YOUR ASSIGNMENT » Print this span of the material below exactly: the line with "You need download", the line with "Click the Rank", and every line between them, but nothing else.

=== EXERCISE INPUT ===

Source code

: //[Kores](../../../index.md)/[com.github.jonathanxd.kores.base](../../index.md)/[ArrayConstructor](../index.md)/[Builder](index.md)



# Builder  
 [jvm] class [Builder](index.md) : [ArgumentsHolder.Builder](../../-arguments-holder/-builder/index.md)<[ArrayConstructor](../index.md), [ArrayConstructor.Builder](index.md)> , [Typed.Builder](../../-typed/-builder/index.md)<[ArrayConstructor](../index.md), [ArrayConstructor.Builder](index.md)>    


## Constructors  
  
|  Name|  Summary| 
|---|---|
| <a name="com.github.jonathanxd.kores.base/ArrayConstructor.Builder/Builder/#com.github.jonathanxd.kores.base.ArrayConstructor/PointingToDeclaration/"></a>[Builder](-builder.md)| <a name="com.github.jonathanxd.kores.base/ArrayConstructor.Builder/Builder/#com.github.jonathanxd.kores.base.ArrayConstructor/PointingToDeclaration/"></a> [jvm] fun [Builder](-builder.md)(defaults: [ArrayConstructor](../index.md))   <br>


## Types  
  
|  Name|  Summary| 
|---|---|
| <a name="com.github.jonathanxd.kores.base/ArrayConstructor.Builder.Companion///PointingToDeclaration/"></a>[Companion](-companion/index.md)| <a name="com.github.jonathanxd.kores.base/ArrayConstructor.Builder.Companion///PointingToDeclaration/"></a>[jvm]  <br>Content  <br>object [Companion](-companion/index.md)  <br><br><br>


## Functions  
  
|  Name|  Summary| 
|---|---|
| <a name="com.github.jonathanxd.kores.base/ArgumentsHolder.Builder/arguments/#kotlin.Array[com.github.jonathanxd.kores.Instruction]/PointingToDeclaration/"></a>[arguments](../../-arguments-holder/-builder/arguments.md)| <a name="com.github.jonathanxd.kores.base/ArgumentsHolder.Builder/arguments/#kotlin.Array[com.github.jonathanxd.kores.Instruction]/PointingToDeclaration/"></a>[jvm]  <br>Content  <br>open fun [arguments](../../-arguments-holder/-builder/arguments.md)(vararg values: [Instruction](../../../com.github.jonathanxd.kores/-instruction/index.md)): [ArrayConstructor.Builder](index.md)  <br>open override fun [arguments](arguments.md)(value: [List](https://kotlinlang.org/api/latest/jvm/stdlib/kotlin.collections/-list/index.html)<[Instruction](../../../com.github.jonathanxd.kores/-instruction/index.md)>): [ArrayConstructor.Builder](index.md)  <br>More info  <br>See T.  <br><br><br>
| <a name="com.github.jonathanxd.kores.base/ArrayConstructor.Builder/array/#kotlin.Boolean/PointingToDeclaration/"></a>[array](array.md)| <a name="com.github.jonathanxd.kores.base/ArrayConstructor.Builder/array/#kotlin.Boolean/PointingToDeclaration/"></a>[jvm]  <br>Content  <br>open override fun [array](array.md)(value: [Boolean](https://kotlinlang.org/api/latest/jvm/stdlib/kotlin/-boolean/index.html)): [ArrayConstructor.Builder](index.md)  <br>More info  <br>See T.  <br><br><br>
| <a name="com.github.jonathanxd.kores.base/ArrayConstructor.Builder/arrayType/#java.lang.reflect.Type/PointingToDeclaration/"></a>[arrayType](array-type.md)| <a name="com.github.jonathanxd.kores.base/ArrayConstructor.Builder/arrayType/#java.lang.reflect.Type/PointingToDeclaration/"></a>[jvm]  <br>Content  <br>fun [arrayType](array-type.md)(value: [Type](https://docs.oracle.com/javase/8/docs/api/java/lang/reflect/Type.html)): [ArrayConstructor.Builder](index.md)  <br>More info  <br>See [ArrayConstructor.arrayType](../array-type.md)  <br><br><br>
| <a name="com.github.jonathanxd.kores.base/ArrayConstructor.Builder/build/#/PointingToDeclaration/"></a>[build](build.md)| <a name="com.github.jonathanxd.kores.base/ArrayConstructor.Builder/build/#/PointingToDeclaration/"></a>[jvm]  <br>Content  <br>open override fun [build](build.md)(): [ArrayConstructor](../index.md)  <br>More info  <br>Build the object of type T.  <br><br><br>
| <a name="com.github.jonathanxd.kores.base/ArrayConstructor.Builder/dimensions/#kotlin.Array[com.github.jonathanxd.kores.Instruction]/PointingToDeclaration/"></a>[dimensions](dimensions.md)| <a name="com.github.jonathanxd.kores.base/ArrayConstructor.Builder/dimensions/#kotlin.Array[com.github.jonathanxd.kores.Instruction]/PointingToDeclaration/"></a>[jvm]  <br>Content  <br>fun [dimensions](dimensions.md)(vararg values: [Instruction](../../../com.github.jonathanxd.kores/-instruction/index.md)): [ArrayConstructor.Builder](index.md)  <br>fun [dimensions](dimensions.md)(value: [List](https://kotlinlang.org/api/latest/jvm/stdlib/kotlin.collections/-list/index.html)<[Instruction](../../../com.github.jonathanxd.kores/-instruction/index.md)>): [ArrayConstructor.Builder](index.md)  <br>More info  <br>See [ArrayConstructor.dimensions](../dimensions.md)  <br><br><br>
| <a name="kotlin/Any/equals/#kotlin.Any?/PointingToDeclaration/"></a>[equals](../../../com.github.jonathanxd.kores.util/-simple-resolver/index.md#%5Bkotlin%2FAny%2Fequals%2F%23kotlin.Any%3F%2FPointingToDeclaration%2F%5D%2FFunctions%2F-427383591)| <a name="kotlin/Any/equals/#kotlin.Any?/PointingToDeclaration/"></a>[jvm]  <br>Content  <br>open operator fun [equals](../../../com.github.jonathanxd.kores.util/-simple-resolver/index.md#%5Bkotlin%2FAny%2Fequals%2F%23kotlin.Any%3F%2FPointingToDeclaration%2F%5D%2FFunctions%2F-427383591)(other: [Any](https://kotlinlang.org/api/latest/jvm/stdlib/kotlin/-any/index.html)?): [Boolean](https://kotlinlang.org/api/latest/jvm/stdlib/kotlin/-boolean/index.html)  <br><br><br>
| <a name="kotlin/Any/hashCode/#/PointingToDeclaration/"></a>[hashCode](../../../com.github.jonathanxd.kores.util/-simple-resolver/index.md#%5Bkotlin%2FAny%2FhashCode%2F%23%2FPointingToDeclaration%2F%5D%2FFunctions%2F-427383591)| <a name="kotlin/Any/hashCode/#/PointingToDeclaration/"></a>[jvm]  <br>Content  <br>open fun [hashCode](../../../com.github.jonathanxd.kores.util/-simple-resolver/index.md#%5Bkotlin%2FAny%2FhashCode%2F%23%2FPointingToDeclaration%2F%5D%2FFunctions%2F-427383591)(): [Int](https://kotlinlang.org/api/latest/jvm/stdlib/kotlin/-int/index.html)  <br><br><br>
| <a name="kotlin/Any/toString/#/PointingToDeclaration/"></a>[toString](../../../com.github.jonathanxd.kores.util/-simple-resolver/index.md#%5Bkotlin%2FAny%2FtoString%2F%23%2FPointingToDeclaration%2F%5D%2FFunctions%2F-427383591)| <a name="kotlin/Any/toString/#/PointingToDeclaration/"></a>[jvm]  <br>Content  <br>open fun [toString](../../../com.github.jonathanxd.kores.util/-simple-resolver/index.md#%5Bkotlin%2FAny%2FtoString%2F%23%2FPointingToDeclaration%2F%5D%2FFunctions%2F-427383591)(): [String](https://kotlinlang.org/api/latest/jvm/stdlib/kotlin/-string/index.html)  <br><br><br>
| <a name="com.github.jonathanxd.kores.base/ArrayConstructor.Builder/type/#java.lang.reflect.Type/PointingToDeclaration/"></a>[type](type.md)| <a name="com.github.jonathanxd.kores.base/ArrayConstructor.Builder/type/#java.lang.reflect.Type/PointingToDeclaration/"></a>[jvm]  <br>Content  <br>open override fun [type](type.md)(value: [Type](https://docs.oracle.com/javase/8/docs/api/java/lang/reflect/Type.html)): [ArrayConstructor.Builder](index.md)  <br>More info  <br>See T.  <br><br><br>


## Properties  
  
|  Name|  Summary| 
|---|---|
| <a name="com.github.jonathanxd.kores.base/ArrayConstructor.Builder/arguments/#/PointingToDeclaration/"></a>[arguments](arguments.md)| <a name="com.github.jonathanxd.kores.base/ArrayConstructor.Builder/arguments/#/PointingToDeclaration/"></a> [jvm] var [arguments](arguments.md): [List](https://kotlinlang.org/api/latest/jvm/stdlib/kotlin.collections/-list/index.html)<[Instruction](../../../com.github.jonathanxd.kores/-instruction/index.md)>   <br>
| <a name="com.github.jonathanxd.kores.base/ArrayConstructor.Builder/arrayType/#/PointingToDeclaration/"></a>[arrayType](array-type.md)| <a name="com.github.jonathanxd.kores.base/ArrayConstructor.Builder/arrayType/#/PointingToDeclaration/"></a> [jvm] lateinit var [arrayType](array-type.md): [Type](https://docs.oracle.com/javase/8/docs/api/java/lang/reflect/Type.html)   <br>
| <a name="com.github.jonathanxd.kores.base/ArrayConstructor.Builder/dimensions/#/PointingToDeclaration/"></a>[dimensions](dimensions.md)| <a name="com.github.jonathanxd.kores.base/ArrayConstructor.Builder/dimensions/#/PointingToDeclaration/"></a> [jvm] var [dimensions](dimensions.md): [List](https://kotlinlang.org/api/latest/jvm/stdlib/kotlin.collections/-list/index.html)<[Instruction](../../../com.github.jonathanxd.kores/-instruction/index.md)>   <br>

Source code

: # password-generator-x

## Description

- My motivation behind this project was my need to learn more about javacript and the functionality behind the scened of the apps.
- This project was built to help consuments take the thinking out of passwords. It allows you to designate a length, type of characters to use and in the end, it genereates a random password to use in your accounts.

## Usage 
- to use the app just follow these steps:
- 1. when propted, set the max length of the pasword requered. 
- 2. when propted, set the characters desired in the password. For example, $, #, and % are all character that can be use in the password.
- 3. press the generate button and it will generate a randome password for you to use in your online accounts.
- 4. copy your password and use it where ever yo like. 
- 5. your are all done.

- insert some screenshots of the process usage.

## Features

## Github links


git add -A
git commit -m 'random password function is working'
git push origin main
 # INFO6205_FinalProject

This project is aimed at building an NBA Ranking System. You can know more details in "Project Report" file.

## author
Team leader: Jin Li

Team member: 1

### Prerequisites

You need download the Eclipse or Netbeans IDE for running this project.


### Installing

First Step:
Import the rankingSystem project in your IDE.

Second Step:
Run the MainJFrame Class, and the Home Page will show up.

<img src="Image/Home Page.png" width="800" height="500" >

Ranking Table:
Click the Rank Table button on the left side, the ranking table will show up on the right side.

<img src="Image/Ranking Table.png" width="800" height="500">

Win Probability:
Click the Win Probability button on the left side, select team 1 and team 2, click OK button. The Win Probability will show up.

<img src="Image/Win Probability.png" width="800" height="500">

===

ANSWER SPACE »
You need download the Eclipse or Netbeans IDE for running this project.


### Installing

First Step:
Import the rankingSystem project in your IDE.

Second Step:
Run the MainJFrame Class, and the Home Page will show up.

<img src="Image/Home Page.png" width="800" height="500" >

Ranking Table:
Click the Rank Table button on the left side, the ranking table will show up on the right side.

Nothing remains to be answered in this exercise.